▶ _WHAT IS BEING ASKED_: Every entry below must be transcribed exactly, with no line missing.

*** Opening of DATA FOR THIS EXERCISE ***

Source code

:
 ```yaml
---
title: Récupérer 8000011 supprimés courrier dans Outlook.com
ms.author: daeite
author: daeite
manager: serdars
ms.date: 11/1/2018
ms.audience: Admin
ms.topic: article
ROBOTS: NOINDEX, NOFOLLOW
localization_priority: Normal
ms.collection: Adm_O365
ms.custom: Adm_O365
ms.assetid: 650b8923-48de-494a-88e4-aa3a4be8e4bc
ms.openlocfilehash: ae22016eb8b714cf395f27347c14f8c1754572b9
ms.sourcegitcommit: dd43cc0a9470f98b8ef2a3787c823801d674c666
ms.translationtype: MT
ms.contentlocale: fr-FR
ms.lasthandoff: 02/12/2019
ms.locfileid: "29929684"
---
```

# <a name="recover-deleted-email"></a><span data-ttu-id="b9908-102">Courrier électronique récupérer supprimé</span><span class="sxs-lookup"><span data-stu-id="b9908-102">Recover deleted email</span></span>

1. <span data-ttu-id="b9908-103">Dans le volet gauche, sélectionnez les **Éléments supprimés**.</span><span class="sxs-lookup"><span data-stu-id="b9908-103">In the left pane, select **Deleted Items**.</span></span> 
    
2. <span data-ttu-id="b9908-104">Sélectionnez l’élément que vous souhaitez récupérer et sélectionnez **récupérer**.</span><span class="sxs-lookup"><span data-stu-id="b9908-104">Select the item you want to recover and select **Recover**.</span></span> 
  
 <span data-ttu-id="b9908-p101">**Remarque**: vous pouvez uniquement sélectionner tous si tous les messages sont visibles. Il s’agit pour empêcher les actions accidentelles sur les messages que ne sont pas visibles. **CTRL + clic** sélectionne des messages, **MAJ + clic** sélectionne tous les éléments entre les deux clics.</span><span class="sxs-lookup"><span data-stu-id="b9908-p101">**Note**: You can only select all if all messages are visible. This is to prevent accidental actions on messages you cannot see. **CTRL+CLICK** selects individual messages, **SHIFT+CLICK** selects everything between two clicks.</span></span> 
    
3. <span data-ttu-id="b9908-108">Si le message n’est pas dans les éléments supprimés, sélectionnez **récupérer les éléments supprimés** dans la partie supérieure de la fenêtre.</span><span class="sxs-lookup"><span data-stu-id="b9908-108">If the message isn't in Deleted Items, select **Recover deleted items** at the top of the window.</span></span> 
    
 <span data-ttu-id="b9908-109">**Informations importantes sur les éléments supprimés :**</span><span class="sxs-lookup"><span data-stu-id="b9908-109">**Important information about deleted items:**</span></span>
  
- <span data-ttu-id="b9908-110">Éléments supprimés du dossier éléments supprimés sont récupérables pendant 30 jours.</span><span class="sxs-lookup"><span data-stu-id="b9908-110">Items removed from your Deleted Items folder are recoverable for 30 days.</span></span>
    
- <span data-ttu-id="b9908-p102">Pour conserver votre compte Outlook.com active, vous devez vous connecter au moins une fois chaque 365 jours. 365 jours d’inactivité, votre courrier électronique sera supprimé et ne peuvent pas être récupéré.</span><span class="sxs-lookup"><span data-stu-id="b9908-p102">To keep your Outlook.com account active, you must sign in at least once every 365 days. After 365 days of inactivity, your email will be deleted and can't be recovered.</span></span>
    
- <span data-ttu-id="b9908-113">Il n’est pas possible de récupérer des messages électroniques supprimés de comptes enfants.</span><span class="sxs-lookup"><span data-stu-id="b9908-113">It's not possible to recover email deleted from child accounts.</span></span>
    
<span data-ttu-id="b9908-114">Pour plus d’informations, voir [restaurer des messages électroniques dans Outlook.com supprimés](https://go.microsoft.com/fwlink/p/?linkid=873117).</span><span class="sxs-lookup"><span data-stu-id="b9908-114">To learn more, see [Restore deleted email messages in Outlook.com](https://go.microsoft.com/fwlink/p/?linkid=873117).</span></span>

*** Close of DATA FOR THIS EXERCISE ***

▶ _EXERCISE SOLUTION_:
Source code

:
 ```yaml
---
title: Récupérer 8000011 supprimés courrier dans Outlook.com
ms.author: daeite
author: daeite
manager: serdars
ms.date: 11/1/2018
ms.audience: Admin
ms.topic: article
ROBOTS: NOINDEX, NOFOLLOW
localization_priority: Normal
ms.collection: Adm_O365
ms.custom: Adm_O365
ms.assetid: 650b8923-48de-494a-88e4-aa3a4be8e4bc
ms.openlocfilehash: ae22016eb8b714cf395f27347c14f8c1754572b9
ms.sourcegitcommit: dd43cc0a9470f98b8ef2a3787c823801d674c666
ms.translationtype: MT
ms.contentlocale: fr-FR
ms.lasthandoff: 02/12/2019
ms.locfileid: "29929684"
---
```

# <a name="recover-deleted-email"></a><span data-ttu-id="b9908-102">Courrier électronique récupérer supprimé</span><span class="sxs-lookup"><span data-stu-id="b9908-102">Recover deleted email</span></span>

1. <span data-ttu-id="b9908-103">Dans le volet gauche, sélectionnez les **Éléments supprimés**.</span><span class="sxs-lookup"><span data-stu-id="b9908-103">In the left pane, select **Deleted Items**.</span></span> 
    
2. <span data-ttu-id="b9908-104">Sélectionnez l’élément que vous souhaitez récupérer et sélectionnez **récupérer**.</span><span class="sxs-lookup"><span data-stu-id="b9908-104">Select the item you want to recover and select **Recover**.</span></span> 
  
 <span data-ttu-id="b9908-p101">**Remarque**: vous pouvez uniquement sélectionner tous si tous les messages sont visibles. Il s’agit pour empêcher les actions accidentelles sur les messages que ne sont pas visibles. **CTRL + clic** sélectionne des messages, **MAJ + clic** sélectionne tous les éléments entre les deux clics.</span><span class="sxs-lookup"><span data-stu-id="b9908-p101">**Note**: You can only select all if all messages are visible. This is to prevent accidental actions on messages you cannot see. **CTRL+CLICK** selects individual messages, **SHIFT+CLICK** selects everything between two clicks.</span></span> 
    
3. <span data-ttu-id="b9908-108">Si le message n’est pas dans les éléments supprimés, sélectionnez **récupérer les éléments supprimés** dans la partie supérieure de la fenêtre.</span><span class="sxs-lookup"><span data-stu-id="b9908-108">If the message isn't in Deleted Items, select **Recover deleted items** at the top of the window.</span></span> 
    
 <span data-ttu-id="b9908-109">**Informations importantes sur les éléments supprimés :**</span><span class="sxs-lookup"><span data-stu-id="b9908-109">**Important information about deleted items:**</span></span>
  
- <span data-ttu-id="b9908-110">Éléments supprimés du dossier éléments supprimés sont récupérables pendant 30 jours.</span><span class="sxs-lookup"><span data-stu-id="b9908-110">Items removed from your Deleted Items folder are recoverable for 30 days.</span></span>
    
- <span data-ttu-id="b9908-p102">Pour conserver votre compte Outlook.com active, vous devez vous connecter au moins une fois chaque 365 jours. 365 jours d’inactivité, votre courrier électronique sera supprimé et ne peuvent pas être récupéré.</span><span class="sxs-lookup"><span data-stu-id="b9908-p102">To keep your Outlook.com account active, you must sign in at least once every 365 days. After 365 days of inactivity, your email will be deleted and can't be recovered.</span></span>
    
- <span data-ttu-id="b9908-113">Il n’est pas possible de récupérer des messages électroniques supprimés de comptes enfants.</span><span class="sxs-lookup"><span data-stu-id="b9908-113">It's not possible to recover email deleted from child accounts.</span></span>
    
<span data-ttu-id="b9908-114">Pour plus d’informations, voir [restaurer des messages électroniques dans Outlook.com supprimés](https://go.microsoft.com/fwlink/p/?linkid=873117).</span><span class="sxs-lookup"><span data-stu-id="b9908-114">To learn more, see [Restore deleted email messages in Outlook.com](https://go.microsoft.com/fwlink/p/?linkid=873117).</span></span>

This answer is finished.